EUROPEAN NETWORK FOR BIODIVERSITY INFORMATION (ENBI)

INTRODUCTION AND MAIN OBJECTIVES

Biological diversity is essential to maintain life on earth and has important social, scientific, educational, cultural, recreational and aesthetic values. However, most existing biodiversity information is distributed and not dynamically accessible in digital format. To be able to use biodiversity information to its full potential, for both scientific and societal applications, it will be crucial to digitise our primary biodiversity data and to make these data available in an integrated shared information infrastructure. It is also essential to co-ordinate and prepare for exciting future applications when biodiversity data can be studied in combination with data from other information domains such as molecular sequences, climate, or geography.

 

The business plan of the Global Biodiversity Information Facility (GBIF) gives priority to the vast objective to make primary biodiversity data globally available, to mobilize taxonomic data and biological collection and specimen data, as well as to promote the common access and interoperability between these databases.

 

The major objective of ENBI is to establish a strong network that will identify biodiversity information priorities to be managed at the European scale. Other objectives are the establishment of communication platforms to inquire the needs of end-users and to disseminate biodiversity expertise to professionals and policy makers. ENBI co-ordinates its activities with those of the European Community Clearing-House Mechanism as both give top priority to the easy access to biodiversity data.

 

The network is expected to evolve into a consortium with a core set of activities that will address and co-ordinate the variety of databases, interoperability, services, dissemination and legal and financial issues at a European level.

 

NETWORK STRUCTURE

The European Network for Biodiversity Information is organized on a project (work package) basis.
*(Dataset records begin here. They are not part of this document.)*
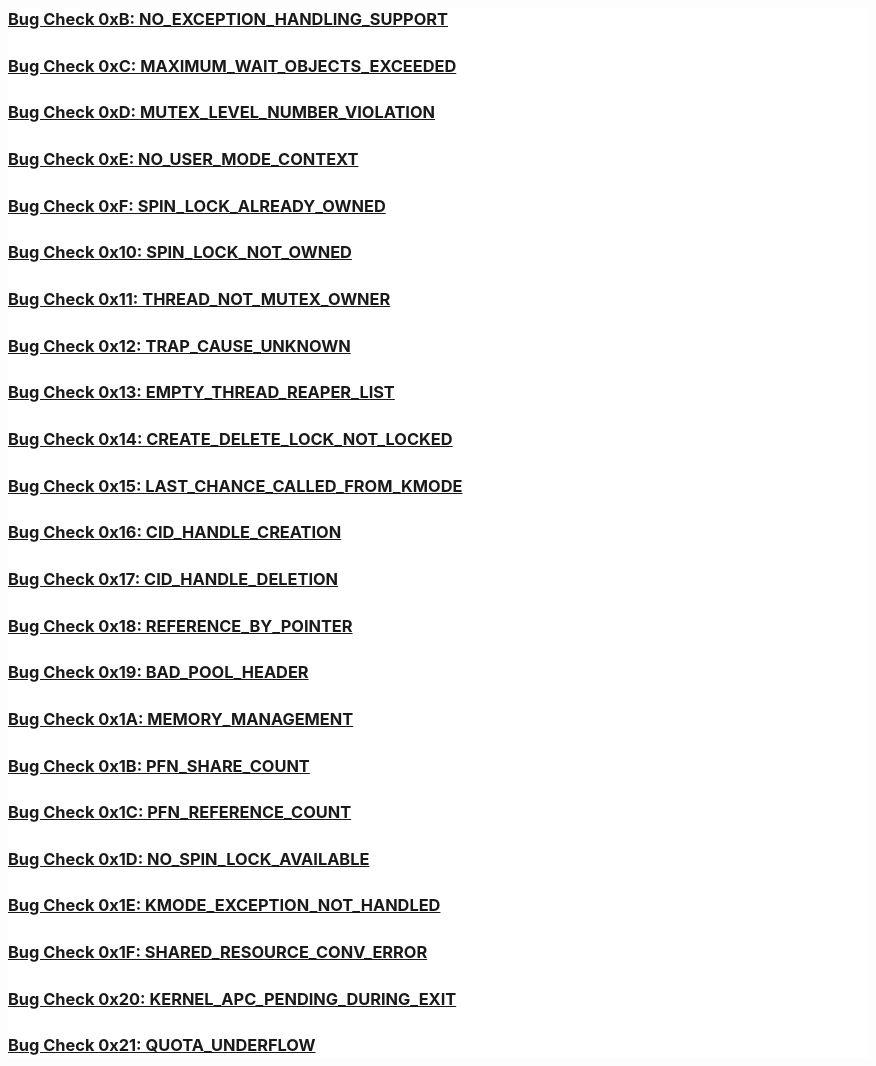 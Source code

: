 ### [Bug Check 0xB: NO_EXCEPTION_HANDLING_SUPPORT](bug-check-0xb--no-exception-handling-support.md)
### [Bug Check 0xC: MAXIMUM_WAIT_OBJECTS_EXCEEDED](bug-check-0xc--maximum-wait-objects-exceeded.md)
### [Bug Check 0xD: MUTEX_LEVEL_NUMBER_VIOLATION](bug-check-0xd--mutex-level-number-violation.md)
### [Bug Check 0xE: NO_USER_MODE_CONTEXT](bug-check-0xe--no-user-mode-context.md)
### [Bug Check 0xF: SPIN_LOCK_ALREADY_OWNED](bug-check-0xf--spin-lock-already-owned.md)
### [Bug Check 0x10: SPIN_LOCK_NOT_OWNED](bug-check-0x10--spin-lock-not-owned.md)
### [Bug Check 0x11: THREAD_NOT_MUTEX_OWNER](bug-check-0x11--thread-not-mutex-owner.md)
### [Bug Check 0x12: TRAP_CAUSE_UNKNOWN](bug-check-0x12--trap-cause-unknown.md)
### [Bug Check 0x13: EMPTY_THREAD_REAPER_LIST](bug-check-0x13--empty-thread-reaper-list.md)
### [Bug Check 0x14: CREATE_DELETE_LOCK_NOT_LOCKED](bug-check-0x14--create-delete-lock-not-locked.md)
### [Bug Check 0x15: LAST_CHANCE_CALLED_FROM_KMODE](bug-check-0x15--last-chance-called-from-kmode.md)
### [Bug Check 0x16: CID_HANDLE_CREATION](bug-check-0x16--cid-handle-creation.md)
### [Bug Check 0x17: CID_HANDLE_DELETION](bug-check-0x17--cid-handle-deletion.md)
### [Bug Check 0x18: REFERENCE_BY_POINTER](bug-check-0x18--reference-by-pointer.md)
### [Bug Check 0x19: BAD_POOL_HEADER](bug-check-0x19--bad-pool-header.md)
### [Bug Check 0x1A: MEMORY_MANAGEMENT](bug-check-0x1a--memory-management.md)
### [Bug Check 0x1B: PFN_SHARE_COUNT](bug-check-0x1b--pfn-share-count.md)
### [Bug Check 0x1C: PFN_REFERENCE_COUNT](bug-check-0x1c--pfn-reference-count.md)
### [Bug Check 0x1D: NO_SPIN_LOCK_AVAILABLE](bug-check-0x1d--no-spin-lock-available.md)
### [Bug Check 0x1E: KMODE_EXCEPTION_NOT_HANDLED](bug-check-0x1e--kmode-exception-not-handled.md)
### [Bug Check 0x1F: SHARED_RESOURCE_CONV_ERROR](bug-check-0x1f--shared-resource-conv-error.md)
### [Bug Check 0x20: KERNEL_APC_PENDING_DURING_EXIT](bug-check-0x20--kernel-apc-pending-during-exit.md)
### [Bug Check 0x21: QUOTA_UNDERFLOW](bug-check-0x21--quota-underflow.md)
There are four main clusters of work packages, allowing that the interaction between closely related work packages can be managed in an efficient way.

Cluster I Co-ordinating activities.

1. Network co-ordination / Co-ordination with GBIF / Sustainability and continuity of

European activities

2. ENBI Forums & Inventory of state-of-art.

3. Dissemination.

4. IPR, copyrights & financial issues.

Cluster II Maintenance, enhancement and presentation of biodiversity databases.

5. Co-operation of pan-European checklist and ‘Species bank’ database projects.

6. Co-operation of pan-European databases on biological collections and specimens.

7. Observational survey data.

Cluster III Data integration, interoperability and analysis.

8. Data management in large distributed biodiversity database systems.

9. Interoperability and common access.

10. Generic analysis tools and data mining.

Cluster IV Products and e-services.

11. Multi-lingual access

12. Information services on European biodiversity data.

13. Making non-European biodiversity data in European repositories globally available.